EuroIntelligence looked at figures for the Russian balance of payments – something the country no longer publishes, but which can be calculated from the figures other countries publish on their trade with Russia. Remarkably, it found that the value of Russia’s imports fell by 44 per cent last month – but the value of its exports rose by 8 per cent. While Europe talks of trying to reduce its reliance on Russian oil and gas, it is still importing significant volumes.

Moreover, the price that Europe is having to pay for its oil and gas has surged as a direct result of the war – in other words, sanctions are helping to boost the value of Russia’s exports. It is not just oil and gas, either: Europe continues to rely on imports of nickel, chrome, copper, palladium and aluminium. While European countries have at least tried to cut their imports from Russia, many of the country’s other buyers see no need to do so: the value of China’s imports from Russia surged 56 per cent last month. Much of the oil and gas which has stopped flowing to Europe has simply been redirected to Asia.

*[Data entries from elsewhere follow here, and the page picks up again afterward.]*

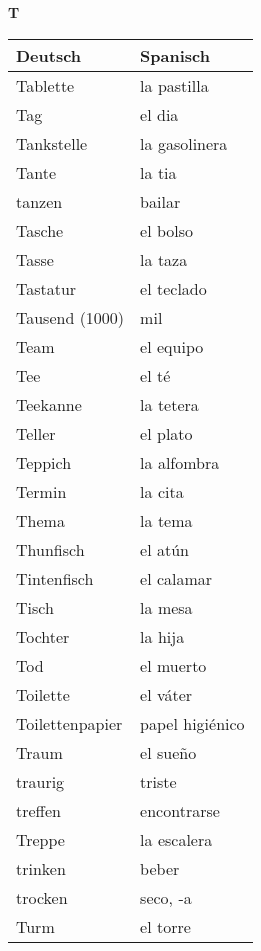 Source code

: \begin{flushright}\begin{Huge}\textbf{T}\end{Huge}\end{flushright}

\begin{longtable}{p{} p{}} 
\textbf{Deutsch}     & \textbf{Spanisch}                                       \\ \hline
\hline
\endhead %
Tablette & la pastilla\\
Tag & el dia \\
Tankstelle & la gasolinera\\
Tante & la tia\\
tanzen & bailar\\
Tasche & el bolso\\
Tasse & la taza\\
Tastatur & el teclado\\
Tausend (1000) & mil\\
Team & el equipo\\
Tee & el té\\
Teekanne & la tetera\\
Teller & el plato\\
Teppich & la alfombra\\
Termin & la cita\\
Thema & la tema\\
Thunfisch & el atún\\
Tintenfisch & el calamar\\
Tisch & la mesa\\
Tochter & la hija\\
Tod & el muerto\\
Toilette & el váter\\
Toilettenpapier & papel higiénico\\
Traum & el sueño\\
traurig & triste \\
treffen & encontrarse\\
Treppe & la escalera\\
trinken & beber\\
trocken & seco, -a\\
Turm & el torre\\

\end{longtable}
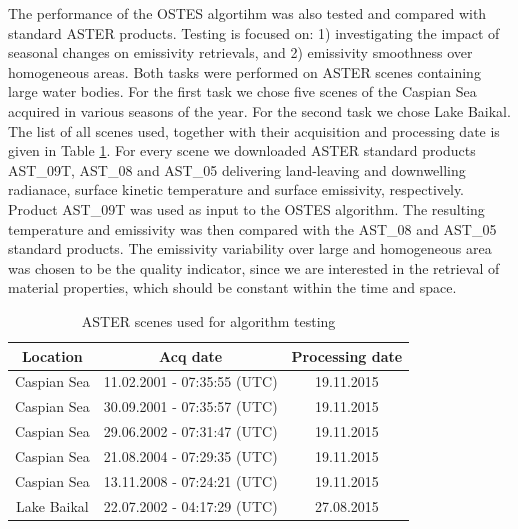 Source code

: The performance of the OSTES algortihm was also tested and compared with standard ASTER products. Testing is focused on: 1) investigating the impact of seasonal changes on emissivity retrievals, and 2) emissivity smoothness over homogeneous areas. Both tasks were performed on ASTER scenes containing large water bodies. For the first task we chose five scenes of the Caspian Sea acquired in various seasons of the year. For the second task we chose Lake Baikal. The list of all scenes used, together with their acquisition and processing date is given in Table \ref{table:ASTERScenes}. For every scene we downloaded ASTER standard products AST\_09T, AST\_08 and AST\_05 delivering land-leaving and downwelling radianace, surface kinetic temperature and surface emissivity, respectively. Product AST\_09T was used as input to the OSTES algorithm. The resulting temperature and emissivity was then compared with the AST\_08 and AST\_05 standard products. The emissivity variability over large and homogeneous area was chosen to be the quality indicator, since we are interested in the retrieval of material properties, which should be constant within the time and space.

\begin{table}[thb]
\vspace{0.5em}
\footnotesize
\centering
\begin{tabular}{ccc}
\toprule
Location & Acq date & Processing date \\ \hline
Caspian Sea & 11.02.2001 - 07:35:55 (UTC) & 19.11.2015 \\
Caspian Sea & 30.09.2001 - 07:35:57 (UTC) & 19.11.2015 \\
Caspian Sea & 29.06.2002 - 07:31:47 (UTC) & 19.11.2015 \\
Caspian Sea & 21.08.2004 - 07:29:35 (UTC) & 19.11.2015 \\
Caspian Sea & 13.11.2008 - 07:24:21 (UTC) & 19.11.2015 \\
Lake Baikal & 22.07.2002 - 04:17:29 (UTC) & 27.08.2015 \\
\bottomrule
\end{tabular}
\vspace{1.5 em}
\caption{ASTER scenes used for algorithm testing}
\label{table:ASTERScenes}
\normalsize
\end{table}

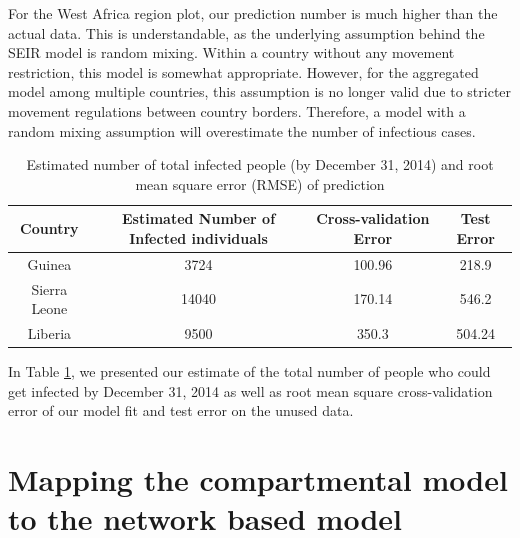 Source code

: \documentclass[10pt, journal,onecolumn]{IEEEtran}
\begin{document}
For the West Africa region plot, our prediction number is much higher than the actual data. This is understandable, as the underlying assumption behind the SEIR model is random mixing.  Within a country without any movement restriction, this model is somewhat appropriate. However, for the aggregated model among multiple countries, this assumption is no longer valid due to stricter movement regulations between country borders. Therefore, a model with a random mixing assumption will overestimate the number of infectious cases.


\begin{table}[h]
\caption{Estimated number of total infected people (by December 31, 2014) and root mean square error (RMSE) of prediction} 
\centering
\begin{tabular}{|c|c|c|c|}
\hline 
Country & Estimated Number of Infected individuals & Cross-validation Error & Test Error 
\tabularnewline
\hline 
\hline 
Guinea & 3724 & 100.96 & 218.9\tabularnewline
\hline 
Sierra Leone & 14040 & 170.14 & 546.2\tabularnewline
\hline 
Liberia & 9500 & 350.3 & 504.24\tabularnewline
\hline 
\end{tabular}
\label{Tb:prediction}

\end{table}

In Table \ref{Tb:prediction}, we presented our estimate of the total number of people who could get infected by December 31, 2014 as well as root mean square cross-validation error of our model fit and test error on the unused data. 





\section{Mapping the compartmental model to the network based model}
\end{document}
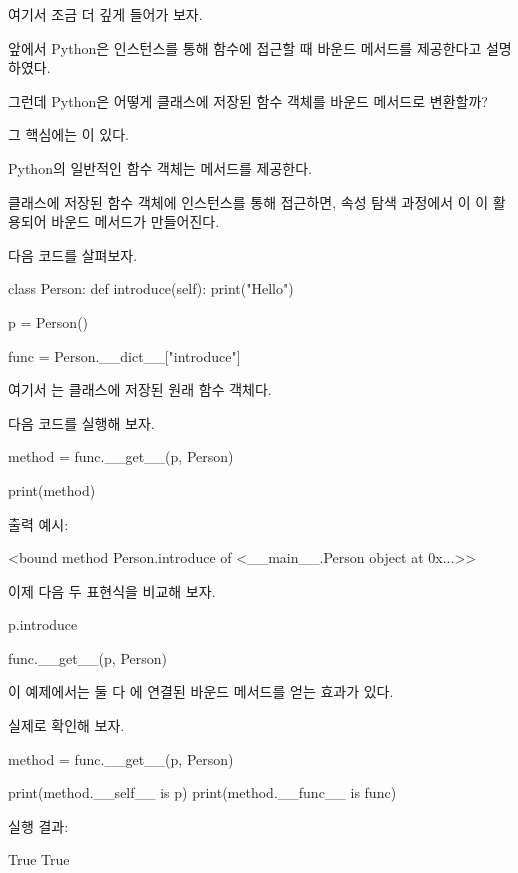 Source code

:여기서 조금 더 깊게 들어가 보자.

앞에서 Python은 인스턴스를 통해 함수에 접근할 때 바운드 메서드를 제공한다고 설명하였다.

그런데 Python은 어떻게 클래스에 저장된 함수 객체를 바운드 메서드로 변환할까?

그 핵심에는 이 있다.

Python의 일반적인 함수 객체는  메서드를 제공한다.

클래스에 저장된 함수 객체에 인스턴스를 통해 접근하면, 속성 탐색 과정에서 이 이 활용되어 바운드 메서드가 만들어진다.

다음 코드를 살펴보자.

\begin{dhkcode}
class Person:
    def introduce(self):
        print("Hello")

p = Person()

func = Person.__dict__["introduce"]
\end{dhkcode}

여기서 는 클래스에 저장된 원래 함수 객체다.

다음 코드를 실행해 보자.

\begin{dhkcode}
method = func.__get__(p, Person)

print(method)
\end{dhkcode}

출력 예시:

\begin{dhkzsh}
<bound method Person.introduce of <__main__.Person object at 0x...>>
\end{dhkzsh}

이제 다음 두 표현식을 비교해 보자.

\begin{dhkcode}
p.introduce

func.__get__(p, Person)
\end{dhkcode}

이 예제에서는 둘 다 에 연결된 바운드 메서드를 얻는 효과가 있다.

실제로 확인해 보자.

\begin{dhkcode}
method = func.__get__(p, Person)

print(method.__self__ is p)
print(method.__func__ is func)
\end{dhkcode}

실행 결과:

\begin{dhkzsh}
True
True
\end{dhkzsh}

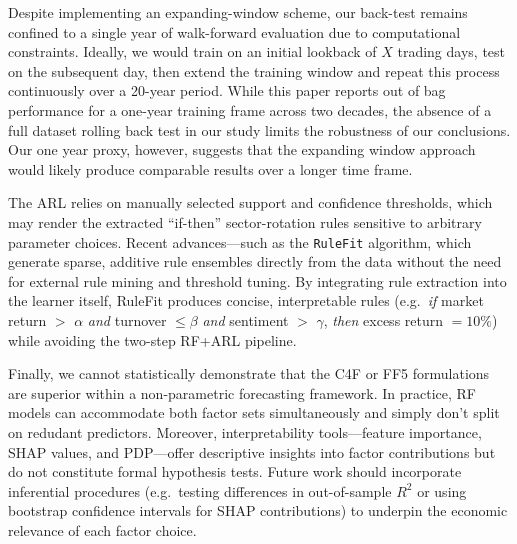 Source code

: 
Despite implementing an expanding-window scheme, our back-test remains confined to a single year of walk-forward evaluation due to computational constraints. Ideally, we would train on an initial lookback of $X$ trading days, test on the subsequent day, then extend the training window and repeat this process continuously over a 20-year period. While this paper reports out of bag performance for a one-year training frame across two decades, the absence of a full dataset rolling back test in our study limits the robustness of our conclusions. Our one year proxy, however, suggests that the expanding window approach would likely produce comparable results over a longer time frame.

The ARL relies on manually selected support and confidence thresholds, which may render the extracted “if-then” sector-rotation rules sensitive to arbitrary parameter choices. Recent advances—such as the \texttt{RuleFit} algorithm, which generate sparse, additive rule ensembles directly from the data without the need for external rule mining and threshold tuning. By integrating rule extraction into the learner itself, RuleFit produces concise, interpretable rules (e.g.\ \emph{if} market return $>$ $\alpha$ \emph{and} turnover $\le \beta$ \emph{and} sentiment $>$ $\gamma$, \emph{then} excess return $=10\%$) while avoiding the two-step RF+ARL pipeline.

Finally, we cannot statistically demonstrate that the C4F or FF5 formulations are superior within a non-parametric forecasting framework. In practice, RF models can accommodate both factor sets simultaneously and simply don't split on redudant predictors. Moreover, interpretability tools—feature importance, SHAP values, and PDP—offer descriptive insights into factor contributions but do not constitute formal hypothesis tests. Future work should incorporate inferential procedures (e.g.\ testing differences in out-of-sample $R^2$ or using bootstrap confidence intervals for SHAP contributions) to underpin the economic relevance of each factor choice.

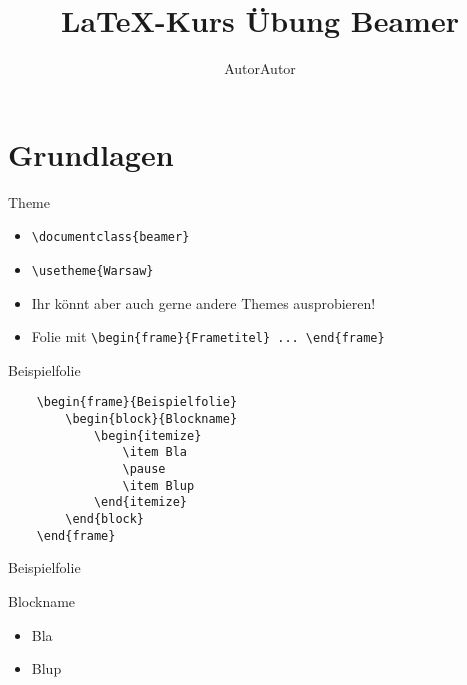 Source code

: \documentclass[hyperref={pdfpagelabels=false}]{beamer}
\title[\LaTeX-Einführung Übung Beamer]{\LaTeX-Kurs Übung Beamer}
\institute{Fachschaft Physik}
\author{AutorAutor}
\begin{document}
 

\begin{frame}
\maketitle
\end{frame}

\begin{frame}[plain]{}
    \tableofcontents
\end{frame}

\section{Grundlagen}
\begin{frame}[fragile]{Theme}
	\begin{itemize}
	    \item \verb!\documentclass{beamer}!
	    \item \verb!\usetheme{Warsaw}!
        \pause
		\item Ihr könnt aber auch gerne andere Themes ausprobieren!
		\item Folie mit \verb+\begin{frame}{Frametitel} ... \end{frame}+
	\end{itemize}
\end{frame}
\begin{frame}[fragile]{Beispielfolie}
\begin{Verbatim}
    \begin{frame}{Beispielfolie}
        \begin{block}{Blockname}
            \begin{itemize}
                \item Bla
                \pause
                \item Blup
            \end{itemize}
        \end{block}
    \end{frame}
\end{Verbatim}    
\end{frame}
\begin{frame}{Beispielfolie}
    \begin{block}{Blockname}
        \begin{itemize}
            \item Bla
            \pause
            \item Blup
        \end{itemize}
    \end{block}
\end{frame}
\end{document}
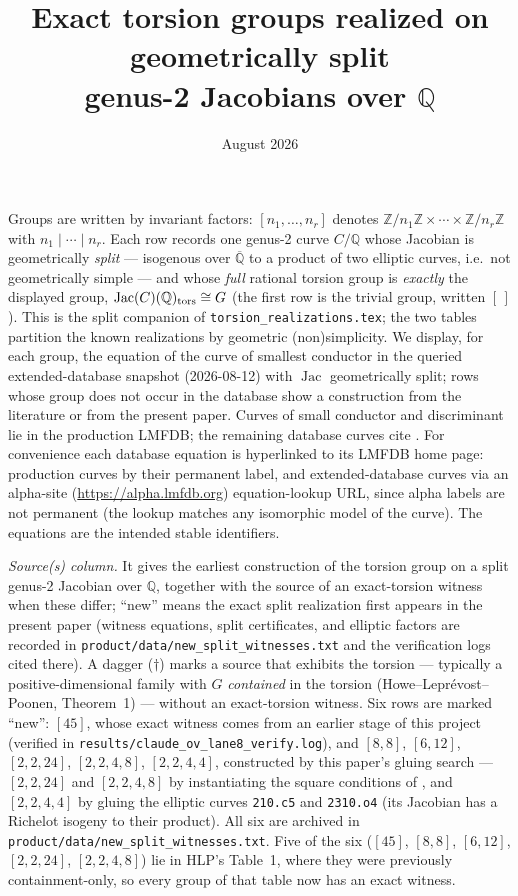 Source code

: \documentclass[11pt]{amsart}
\title{Exact torsion groups realized on geometrically split\\
genus-2 Jacobians over $\mathbb{Q}$}
\date{August 2026}
\begin{document}
\maketitle
\noindent Groups are written by invariant factors: $[n_1,\ldots,n_r]$ denotes
$\mathbb{Z}/n_1\mathbb{Z}\times\cdots\times\mathbb{Z}/n_r\mathbb{Z}$ with
$n_1\mid\cdots\mid n_r$.  Each row records one genus-2 curve $C/\mathbb{Q}$
whose Jacobian is geometrically \emph{split} --- isogenous over
$\overline{\mathbb{Q}}$ to a product of two elliptic curves, i.e.\ not
geometrically simple --- and whose \emph{full} rational torsion group is
\emph{exactly} the displayed group,
$\operatorname{Jac}(C)(\mathbb{Q})_{\rm tors}\cong G$ (the first row is the
trivial group, written $[\,]$).  This is the split companion of
\texttt{torsion\_realizations.tex}; the two tables partition the known
realizations by geometric (non)simplicity.  We display, for each group, the
equation of the curve of smallest conductor in the queried extended-database
snapshot (2026-08-12) with $\operatorname{Jac}$ geometrically split; rows
whose group does not occur in the database show a construction from the
literature or from the present paper.  Curves of small conductor and
discriminant lie in the production LMFDB; the remaining database curves cite
\cite{BookerSutherland}.  For convenience each database equation is
hyperlinked to its LMFDB home page: production curves by their permanent
label, and extended-database curves via an alpha-site
(\url{https://alpha.lmfdb.org}) equation-lookup URL, since alpha labels are
not permanent (the lookup matches any isomorphic model of the curve).  The
equations are the intended stable identifiers.

\emph{Source(s) column.}  It gives the earliest construction of the torsion
group on a split genus-2 Jacobian over $\mathbb{Q}$, together with the source
of an exact-torsion witness when these differ; ``new'' means the exact split
realization first appears in the present paper (witness equations, split
certificates, and elliptic factors are recorded in
\texttt{product/data/new\_split\_witnesses.txt} and the verification logs
cited there).  A dagger ($\dagger$) marks a source that exhibits the torsion
--- typically a positive-dimensional family with $G$ \emph{contained} in the
torsion (Howe--Lepr\'evost--Poonen, Theorem~1) --- without an exact-torsion
witness.  Six rows are marked ``new'': $[45]$, whose exact witness comes from
an earlier stage of this project (verified in
\texttt{results/claude\_ov\_lane8\_verify.log}), and $[8,8]$, $[6,12]$,
$[2,2,24]$, $[2,2,4,8]$, $[2,2,4,4]$, constructed by this paper's gluing
search --- $[2,2,24]$ and $[2,2,4,8]$ by instantiating the square conditions
of \cite[\S3.7]{HLP2000}, and $[2,2,4,4]$ by gluing the elliptic curves
\texttt{210.c5} and \texttt{2310.o4} (its Jacobian has a Richelot isogeny to
their product).  All six are archived in
\texttt{product/data/new\_split\_witnesses.txt}.  Five of the six ($[45]$,
$[8,8]$, $[6,12]$, $[2,2,24]$, $[2,2,4,8]$) lie in HLP's Table~1, where they
were previously containment-only, so every group of that table now has an
exact witness.
\end{document}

This doesn’t mean everything is rosy with the Russian economy. The 44 per cent plunge in Russia’s imports last month tells a story of its own: foreign goods which were previously being bought by Russian consumers are no longer getting through. But what it does mean is that Russia’s trade balance is rapidly building a surplus. Last year, Russia had a trade surplus of $120 billion: this year it could be twice that. Russia might have been militarily embarrassed and its citizens might be suffering from shortages in the shops, as well as losing their freedoms as a result of Vladimir Putin’s repressive rule. But the West won’t drive Russia to bankruptcy – at least for the foreseeable future.»